そう言いつつ少し笑ったような雰囲気になった電話の向こう側に少しホッとしながら、台所からジャーッと水を流す音が聞こえて視線をそちらに向ける。あー、慶が皿洗ってんのか。ちょうどいいや。

「死ぬ未来のこと慶には言わないで、てか、誰にも言わないでな」
『言わねえよ。それが"誰かのため"……太刀川さんのためっていうのは、今のおれでもわかる』
「…………ほんと、いい子だね。目の前にいたら抱き締めてた」
『ふーん、ちょっと残念』
「……かわいいこと言うじゃん」

ジャーッと水を流しっぱなしにして食器を洗う癖がある慶には今の会話は聞こえないだろう、と踏んで再度口止めをしてから体の向きを戻す。

『それで名字さんは幸せなのかよ』
「うん」
『嘘だろ、』
「嘘じゃない、そのことが"今の俺の本心じゃなくても嘘じゃいけない"からね」
『じゃあ、それが本心だな』
「…………公平だから教えてあげたんだよ?」

くつくつ、と笑いを止めながら言葉の端をあげて言えば、公平は『よ、呼び捨てに、なったのかよ』と動揺しながら呟いた。
あーあ、ほんとに目の前にいてくれたら良かったのに。いまの公平絶対かわいい。

「嫌?」
『い、嫌じゃねえけど』
「じゃあ、俺も名前で呼んで?」
『あー…………名前さん』
「そうそう、いい子いい子」
『…………ほんっっっと、ずるいし意味わかんねえ!』
「はは、そんな俺が心配なんだろ」
『うわーうっざ、今のは太刀川さんレベル』
「は!? マジで!? 慶と同類はやだ!」

公平にうざい、きもい、と言われるのは慣れているけれど、慶と同列に扱われるのは解せないと思い電話越しに叫べば、皿を洗っている慶が「呼んだかー」と言ってきたので顔をそちらに向けて首を横に振る。舌打ちを足して。戦闘と指揮を執ること以外ではことごとく残念な慶と同列なんて、不名誉でしかない。

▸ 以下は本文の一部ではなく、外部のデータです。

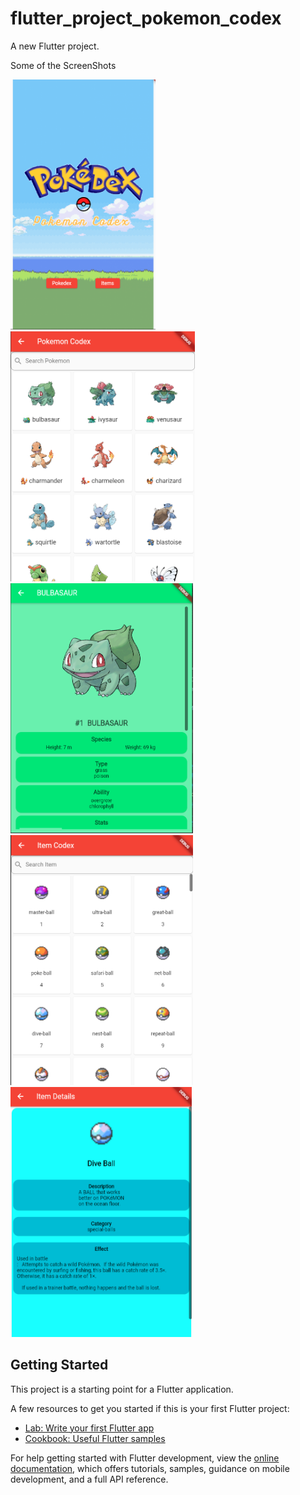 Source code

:# flutter_project_pokemon_codex

A new Flutter project.

Some of the ScreenShots

<img src="https://github.com/Nic-Amir/flutter-final-project/blob/master/screenshot%20of%20apps/homepage.png?raw=true" height="400"/>

<img src="https://github.com/Nic-Amir/flutter-final-project/blob/master/screenshot%20of%20apps/poke-list.png?raw=true" height="400"/>

<img src="https://github.com/Nic-Amir/flutter-final-project/blob/master/screenshot%20of%20apps/poke-details.png?raw=true" height="400"/>

<img src="https://github.com/Nic-Amir/flutter-final-project/blob/master/screenshot%20of%20apps/item-list.png?raw=true" height="400"/>

<img src="https://github.com/Nic-Amir/flutter-final-project/blob/master/screenshot%20of%20apps/item-details.png?raw=true" height="400"/>

## Getting Started

This project is a starting point for a Flutter application.

A few resources to get you started if this is your first Flutter project:

- [Lab: Write your first Flutter app](https://docs.flutter.dev/get-started/codelab)
- [Cookbook: Useful Flutter samples](https://docs.flutter.dev/cookbook)

For help getting started with Flutter development, view the
[online documentation](https://docs.flutter.dev/), which offers tutorials,
samples, guidance on mobile development, and a full API reference.

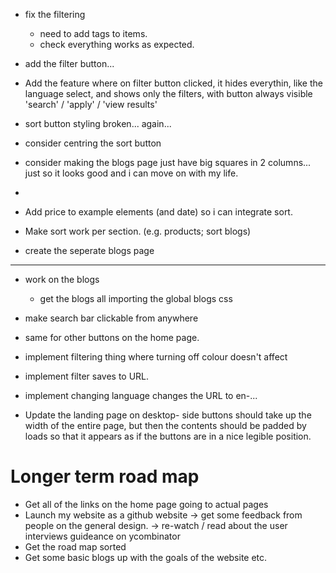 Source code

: - fix the filtering
    - need to add tags to items.
    - check everything works as expected.
- add the filter button...
- Add the feature where on filter button clicked, it hides everythin, like the language select, and shows only the filters, with button always visible 'search' / 'apply' / 'view results'




- sort button styling broken... again...
- consider centring the sort button
- consider making the blogs page just have big squares in 2 columns... just so it looks good and i can move on with my life.
- 


- Add price to example elements (and date) so i can integrate sort.
- Make sort work per section. (e.g. products; sort blogs)
- create the seperate blogs page

----------------------------------------------------

- work on the blogs
    - get the blogs all importing the global blogs css 

- make search bar clickable from anywhere
- same for other buttons on the home page.
- implement filtering thing where turning off colour doesn't affect
- implement filter saves to URL.
- implement changing language changes the URL to en-...
- Update the landing page on desktop- side buttons should take up the width of the entire page, but then the contents should be padded by loads so that it appears as if the buttons are in a nice legible position.


# Longer term road map
- Get all of the links on the home page going to actual pages
- Launch my website as a github website
    -> get some feedback from people on the general design.
    -> re-watch / read about the user interviews guideance on ycombinator 
- Get the road map sorted
- Get some basic blogs up with the goals of the website etc.
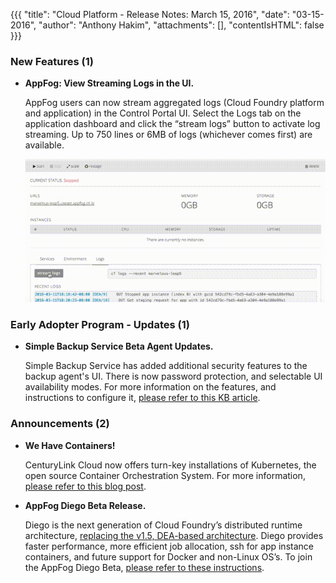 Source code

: {{{
"title": "Cloud Platform - Release Notes: March 15, 2016",
"date": "03-15-2016",
"author": "Anthony Hakim",
"attachments": [],
"contentIsHTML": false
}}}
### New Features (1)

* __AppFog: View Streaming Logs in the UI.__

	AppFog users can now stream aggregated logs (Cloud Foundry platform and application) in the Control Portal UI. Select the Logs tab on the application dashboard and click the “stream logs” button to activate log streaming. Up to 750 lines or 6MB of logs (whichever comes first) are available.

	![AppFog Streaming Logs](../images/2016-03-15-release-notes-af.gif)

### Early Adopter Program - Updates (1)

* __Simple Backup Service Beta Agent Updates.__

	Simple Backup Service has added additional security features to the backup agent's UI. There is now password protection, and selectable UI availability modes. For more information on the features, and instructions to configure it, [please refer to this KB article](https://www.ctl.io/knowledge-base/backup/sbs-agent-security/).

### Announcements (2)

* __We Have Containers!__

	CenturyLink Cloud now offers turn-key installations of Kubernetes, the open source Container Orchestration System. For more information, [please refer to this blog post](https://www.ctl.io/blog/post/kubernetes-on-centurylink-cloud/).

* __AppFog Diego Beta Release.__

	Diego is the next generation of Cloud Foundry’s distributed runtime architecture, [replacing the v1.5, DEA-based architecture](http://docs.run.pivotal.io/concepts/diego/dea-vs-diego.html). Diego provides faster performance, more efficient job allocation, ssh for app instance containers, and future support for Docker and non-Linux OS’s. To join the AppFog Diego Beta, [please refer to these instructions](https://www.ctl.io/knowledge-base/appfog/using-diego/).
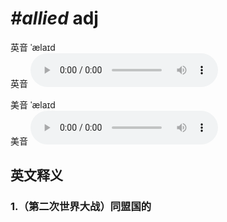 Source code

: # ***\#allied*** adj
英音 ˈælaɪd  
英音
<audio src="./media/allied1_AAC.aac" controls="controls"></audio>

美音 ˈælaɪd  
美音
<audio src="./media/allied2_AAC.aac" controls="controls"></audio>



  

英文释义
---
### 1.**（第二次世界大战）同盟国的**  


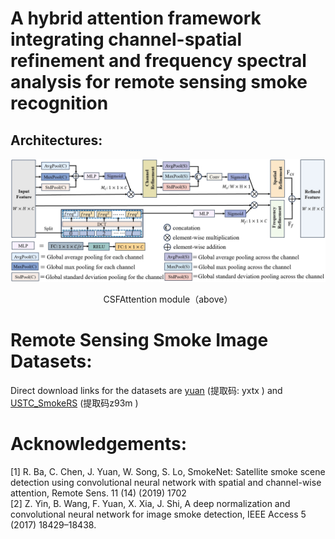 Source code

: # A hybrid attention framework integrating channel-spatial refinement and frequency spectral analysis for remote sensing smoke recognition
## Architectures:
![](https://github.com/syx-a11y/remote-sensing-smoke-recognition/blob/main/CSFAttention%20module.jpg)
<div align="center">
  CSFAttention module（above）
</div> 

# Remote Sensing Smoke Image Datasets:
Direct download links for the datasets are [yuan](https://pan.baidu.com/s/1PptY11FowQ4V3ZV3zA34Sw) (提取码: yxtx ) and [USTC_SmokeRS](https://pan.baidu.com/s/1hbG-O3hSnRMZ9wGtEZdH3A) (提取码z93m )

# Acknowledgements:
[1] R. Ba, C. Chen, J. Yuan, W. Song, S. Lo, SmokeNet: Satellite smoke scene detection using convolutional neural network with spatial and channel-wise attention, Remote Sens. 11 (14) (2019) 1702 <br> 
[2] Z. Yin, B. Wang, F. Yuan, X. Xia, J. Shi, A deep normalization and convolutional neural network for image smoke detection, IEEE Access 5 (2017) 18429–18438.
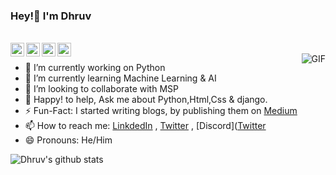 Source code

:### Hey!👋 I'm Dhruv

<br/>


<a href="https://twitter.com/Dhruv2211patel">
<img align="left" alt="Dhruv patel | Twitter" width="22px" src="https://cdn.jsdelivr.net/npm/simple-icons@v3/icons/twitter.svg" />
</a>
<a href="https://www.linkedin.com/in/dhruv2211patel/">
<img align="left" alt="Dhruv's LinkdeIN" width="22px" src="https://cdn.jsdelivr.net/npm/simple-icons@v3/icons/linkedin.svg" />
</a>
<a href="https://t.me/Dhruv2211patel">
<img align="left" alt="Dhruv's Telegram" width="22px" src="https://cdn.jsdelivr.net/npm/simple-icons@v3/icons/telegram.svg" />
</a>
<a href="https://www.instagram.com/dhruv2211patel/">
<img align="left" alt="Dhruv's Instagram" width="22px" src="https://cdn.jsdelivr.net/npm/simple-icons@v3/icons/instagram.svg" />
</a>

<br />

<img align="right" alt="GIF" src="https://media.giphy.com/media/836HiJc7pgzy8iNXCn/giphy.gif" />

- 🔭 I’m currently working on Python
- 🌱 I’m currently learning Machine Learning & AI
- 👯 I’m looking to collaborate with MSP
- 💬 Happy! to help, Ask me about Python,Html,Css & django. 
- ⚡️ Fun-Fact: I started writing blogs, by publishing them on [Medium](https://medium.com/@yash007patel.dp)
- 📫 How to reach me: [LinkdedIn](https://www.linkedin.com/in/dhruv2211patel/) , [Twitter](https://twitter.com/Dhruv2211patel?s=09) , [Discord]([Twitter](https://discord.com/channels/@Dhruv#5751)
- 😄 Pronouns: He/Him


![Dhruv's github stats](https://github-readme-stats.vercel.app/api?username=Dhruv2211patel&show_icons=true&hide_border=true)
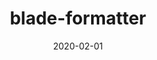 ---
title: blade-formatter
summary: An opinionated blade template formatter for Laravel
year: 2020
thumbnail: /assets/img/uploads/blade-formatter.png
date: 2020-02-01
categories:
  - PHP
  - Laravel
links:
  github: https://github.com/shufo/blade-formatter
tools:
  - nodejs
  - javascript
  - eslint
  - prettier
slug: blade-formatter
priority: 95
---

「…………取り敢えず俺は俺で頑張るけど、もし辛くなったら助けてね。勿論俺も公平のためなら出来る限りなんだってするよ」
『そんなん、もう言われたから分かってる』
「ん?」
『"誰かのため"の中におれも入ってるんだろ?』
「、話が早い」
『…………だったらちゃんとおれにも甘えろよ、それがおれのためになると思ってさ』

どこまでも適切な言葉で俺の逃げ道を塞いでくる優しい公平に苦笑いしながら俺は立ち上がり、背筋を伸ばして視線を足元に落とす。
与えられるだけの自分から早く卒業しないと。
ボーダー隊員としてはまだまだだけど、それでも。

「うん、じゃあまたね、公平」
『…………、おう』

呼び捨てられるのに慣れていない様子の公平が戸惑ったように返事をした声を聞き、慶の携帯の通話を終了させて画面を見つめる。もう七時半過ぎだ。千五百円は確定。初期設定から弄っていないのであろう待受画面に浮かぶ時刻表示を見つめて、俺は改めて自分が公平に言った言葉と、指摘された自分の未来に思いを馳せる。

「…………あー、」

今の俺はくそ野郎だ。いや、昔からの俺もくそ野郎だ。

まだまだアキちゃんに近づけてない…………いや、というより、そこだけは多分絶対変えられない。
元々の俺の名字名前としての積み重ねが有る限り。
でもだからって役割を果たせない訳じゃない、だったら、多くを一人でなんとか出来る位まで成長しなきゃ。公平にも慶にも迅にも、誰にも心配されないように。